** Task prompt **
Set down each record below exactly as it stands. Pictures are not part of the copy.

-- The data follows --

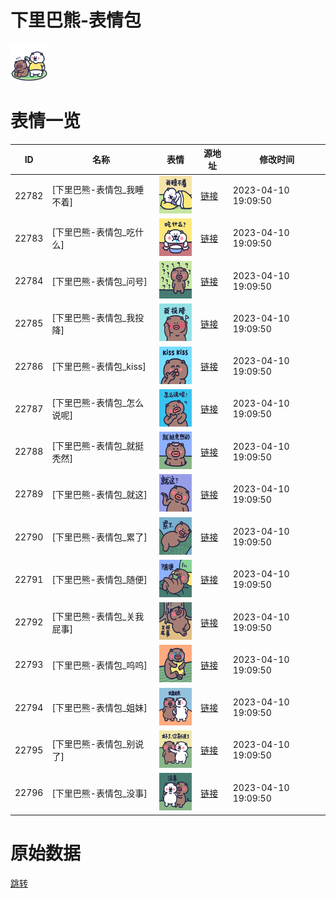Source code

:# 下里巴熊-表情包

<img src="./cover.png" height="60" alt="cover" />

# 表情一览

|ID|名称|表情|源地址|修改时间|
|----|----|----|----|----|
|22782|[下里巴熊-表情包_我睡不着]|<img src="./pic/022782_%5B下里巴熊-表情包_我睡不着%5D.png" height="60" alt="我睡不着"/>|[链接](https://i0.hdslb.com/bfs/garb/feaa45f38cf335676ff390d20a4aaa3fbcb062ea.png)|2023-04-10 19:09:50|
|22783|[下里巴熊-表情包_吃什么]|<img src="./pic/022783_%5B下里巴熊-表情包_吃什么%5D.png" height="60" alt="吃什么"/>|[链接](https://i0.hdslb.com/bfs/garb/50b48dd961dfb41f406db0d64de1a80bb302ce8f.png)|2023-04-10 19:09:50|
|22784|[下里巴熊-表情包_问号]|<img src="./pic/022784_%5B下里巴熊-表情包_问号%5D.png" height="60" alt="问号"/>|[链接](https://i0.hdslb.com/bfs/garb/d2a20de55a52029ebaf471cf33cde05cad014f79.png)|2023-04-10 19:09:50|
|22785|[下里巴熊-表情包_我投降]|<img src="./pic/022785_%5B下里巴熊-表情包_我投降%5D.png" height="60" alt="我投降"/>|[链接](https://i0.hdslb.com/bfs/garb/095942ccf07b329ab1e21bd4431e26a3563a751e.png)|2023-04-10 19:09:50|
|22786|[下里巴熊-表情包_kiss]|<img src="./pic/022786_%5B下里巴熊-表情包_kiss%5D.png" height="60" alt="kiss"/>|[链接](https://i0.hdslb.com/bfs/garb/96b66497c3e70960c95f84131c803d09aa7366bf.png)|2023-04-10 19:09:50|
|22787|[下里巴熊-表情包_怎么说呢]|<img src="./pic/022787_%5B下里巴熊-表情包_怎么说呢%5D.png" height="60" alt="怎么说呢"/>|[链接](https://i0.hdslb.com/bfs/garb/138a9cad67441e66f6cd0cfb2ac36c68e30aa2d5.png)|2023-04-10 19:09:50|
|22788|[下里巴熊-表情包_就挺秃然]|<img src="./pic/022788_%5B下里巴熊-表情包_就挺秃然%5D.png" height="60" alt="就挺秃然"/>|[链接](https://i0.hdslb.com/bfs/garb/0a9f7ebef7b00b1142f8cd78f2837d79ff1aa497.png)|2023-04-10 19:09:50|
|22789|[下里巴熊-表情包_就这]|<img src="./pic/022789_%5B下里巴熊-表情包_就这%5D.png" height="60" alt="就这"/>|[链接](https://i0.hdslb.com/bfs/garb/0b79451c6b3c9959f90f5dea62424082f93ae12f.png)|2023-04-10 19:09:50|
|22790|[下里巴熊-表情包_累了]|<img src="./pic/022790_%5B下里巴熊-表情包_累了%5D.png" height="60" alt="累了"/>|[链接](https://i0.hdslb.com/bfs/garb/74e395fd931052b0508b90c3d2beaf819e916c1a.png)|2023-04-10 19:09:50|
|22791|[下里巴熊-表情包_随便]|<img src="./pic/022791_%5B下里巴熊-表情包_随便%5D.png" height="60" alt="随便"/>|[链接](https://i0.hdslb.com/bfs/garb/a827c454cb5ec25865ad052d8f5e62fbff97978d.png)|2023-04-10 19:09:50|
|22792|[下里巴熊-表情包_关我屁事]|<img src="./pic/022792_%5B下里巴熊-表情包_关我屁事%5D.png" height="60" alt="关我屁事"/>|[链接](https://i0.hdslb.com/bfs/garb/745b801b550117b97c9df530c95722d1ce1eecd7.png)|2023-04-10 19:09:50|
|22793|[下里巴熊-表情包_呜呜]|<img src="./pic/022793_%5B下里巴熊-表情包_呜呜%5D.png" height="60" alt="呜呜"/>|[链接](https://i0.hdslb.com/bfs/garb/65d2923424e66bbd9522c5ce27f7a990e3e519af.png)|2023-04-10 19:09:50|
|22794|[下里巴熊-表情包_姐妹]|<img src="./pic/022794_%5B下里巴熊-表情包_姐妹%5D.png" height="60" alt="姐妹"/>|[链接](https://i0.hdslb.com/bfs/garb/45166627e26750ab1b21631821284d0a82871d61.png)|2023-04-10 19:09:50|
|22795|[下里巴熊-表情包_别说了]|<img src="./pic/022795_%5B下里巴熊-表情包_别说了%5D.png" height="60" alt="别说了"/>|[链接](https://i0.hdslb.com/bfs/garb/361525fe343923868bee109894f27c437e959173.png)|2023-04-10 19:09:50|
|22796|[下里巴熊-表情包_没事]|<img src="./pic/022796_%5B下里巴熊-表情包_没事%5D.png" height="60" alt="没事"/>|[链接](https://i0.hdslb.com/bfs/garb/9fa6eb8736f5650d3ff1896166d5bb020a98c409.png)|2023-04-10 19:09:50|

# 原始数据

[跳转](./raw.json)

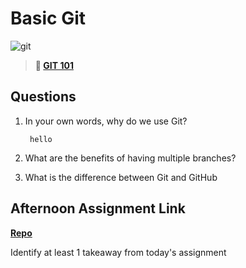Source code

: # Basic Git

![git](https://git-scm.com/images/branching-illustration@2x.png)

> **📖 [GIT 101](https://codeworksacademy.com/fs-student-guide/resources/wk1/01-GIT)**

## Questions

1. In your own words, why do we use Git?

        hello

2. What are the benefits of having multiple branches?

3. What is the difference between Git and GitHub

## Afternoon Assignment Link

**[Repo](https://github.com/TamraPeterson/fs-journal)**

Identify at least 1 takeaway from today's assignment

-- The data concluded --

** Output of the exercise **
Source code

:# 下里巴熊-表情包

<img src="./cover.png" height="60" alt="cover" />

# 表情一览

|ID|名称|表情|源地址|修改时间|
|----|----|----|----|----|
|22782|[下里巴熊-表情包_我睡不着]|<img src="./pic/022782_%5B下里巴熊-表情包_我睡不着%5D.png" height="60" alt="我睡不着"/>|[链接](https://i0.hdslb.com/bfs/garb/feaa45f38cf335676ff390d20a4aaa3fbcb062ea.png)|2023-04-10 19:09:50|
|22783|[下里巴熊-表情包_吃什么]|<img src="./pic/022783_%5B下里巴熊-表情包_吃什么%5D.png" height="60" alt="吃什么"/>|[链接](https://i0.hdslb.com/bfs/garb/50b48dd961dfb41f406db0d64de1a80bb302ce8f.png)|2023-04-10 19:09:50|
|22784|[下里巴熊-表情包_问号]|<img src="./pic/022784_%5B下里巴熊-表情包_问号%5D.png" height="60" alt="问号"/>|[链接](https://i0.hdslb.com/bfs/garb/d2a20de55a52029ebaf471cf33cde05cad014f79.png)|2023-04-10 19:09:50|
|22785|[下里巴熊-表情包_我投降]|<img src="./pic/022785_%5B下里巴熊-表情包_我投降%5D.png" height="60" alt="我投降"/>|[链接](https://i0.hdslb.com/bfs/garb/095942ccf07b329ab1e21bd4431e26a3563a751e.png)|2023-04-10 19:09:50|
|22786|[下里巴熊-表情包_kiss]|<img src="./pic/022786_%5B下里巴熊-表情包_kiss%5D.png" height="60" alt="kiss"/>|[链接](https://i0.hdslb.com/bfs/garb/96b66497c3e70960c95f84131c803d09aa7366bf.png)|2023-04-10 19:09:50|
|22787|[下里巴熊-表情包_怎么说呢]|<img src="./pic/022787_%5B下里巴熊-表情包_怎么说呢%5D.png" height="60" alt="怎么说呢"/>|[链接](https://i0.hdslb.com/bfs/garb/138a9cad67441e66f6cd0cfb2ac36c68e30aa2d5.png)|2023-04-10 19:09:50|
|22788|[下里巴熊-表情包_就挺秃然]|<img src="./pic/022788_%5B下里巴熊-表情包_就挺秃然%5D.png" height="60" alt="就挺秃然"/>|[链接](https://i0.hdslb.com/bfs/garb/0a9f7ebef7b00b1142f8cd78f2837d79ff1aa497.png)|2023-04-10 19:09:50|
|22789|[下里巴熊-表情包_就这]|<img src="./pic/022789_%5B下里巴熊-表情包_就这%5D.png" height="60" alt="就这"/>|[链接](https://i0.hdslb.com/bfs/garb/0b79451c6b3c9959f90f5dea62424082f93ae12f.png)|2023-04-10 19:09:50|
|22790|[下里巴熊-表情包_累了]|<img src="./pic/022790_%5B下里巴熊-表情包_累了%5D.png" height="60" alt="累了"/>|[链接](https://i0.hdslb.com/bfs/garb/74e395fd931052b0508b90c3d2beaf819e916c1a.png)|2023-04-10 19:09:50|
|22791|[下里巴熊-表情包_随便]|<img src="./pic/022791_%5B下里巴熊-表情包_随便%5D.png" height="60" alt="随便"/>|[链接](https://i0.hdslb.com/bfs/garb/a827c454cb5ec25865ad052d8f5e62fbff97978d.png)|2023-04-10 19:09:50|
|22792|[下里巴熊-表情包_关我屁事]|<img src="./pic/022792_%5B下里巴熊-表情包_关我屁事%5D.png" height="60" alt="关我屁事"/>|[链接](https://i0.hdslb.com/bfs/garb/745b801b550117b97c9df530c95722d1ce1eecd7.png)|2023-04-10 19:09:50|
|22793|[下里巴熊-表情包_呜呜]|<img src="./pic/022793_%5B下里巴熊-表情包_呜呜%5D.png" height="60" alt="呜呜"/>|[链接](https://i0.hdslb.com/bfs/garb/65d2923424e66bbd9522c5ce27f7a990e3e519af.png)|2023-04-10 19:09:50|
|22794|[下里巴熊-表情包_姐妹]|<img src="./pic/022794_%5B下里巴熊-表情包_姐妹%5D.png" height="60" alt="姐妹"/>|[链接](https://i0.hdslb.com/bfs/garb/45166627e26750ab1b21631821284d0a82871d61.png)|2023-04-10 19:09:50|
|22795|[下里巴熊-表情包_别说了]|<img src="./pic/022795_%5B下里巴熊-表情包_别说了%5D.png" height="60" alt="别说了"/>|[链接](https://i0.hdslb.com/bfs/garb/361525fe343923868bee109894f27c437e959173.png)|2023-04-10 19:09:50|
|22796|[下里巴熊-表情包_没事]|<img src="./pic/022796_%5B下里巴熊-表情包_没事%5D.png" height="60" alt="没事"/>|[链接](https://i0.hdslb.com/bfs/garb/9fa6eb8736f5650d3ff1896166d5bb020a98c409.png)|2023-04-10 19:09:50|

# 原始数据

[跳转](./raw.json)

Source code

: # Basic Git

![git](https://git-scm.com/images/branching-illustration@2x.png)

> **📖 [GIT 101](https://codeworksacademy.com/fs-student-guide/resources/wk1/01-GIT)**

## Questions

1. In your own words, why do we use Git?

        hello

2. What are the benefits of having multiple branches?

3. What is the difference between Git and GitHub

## Afternoon Assignment Link

**[Repo](https://github.com/TamraPeterson/fs-journal)**

Identify at least 1 takeaway from today's assignment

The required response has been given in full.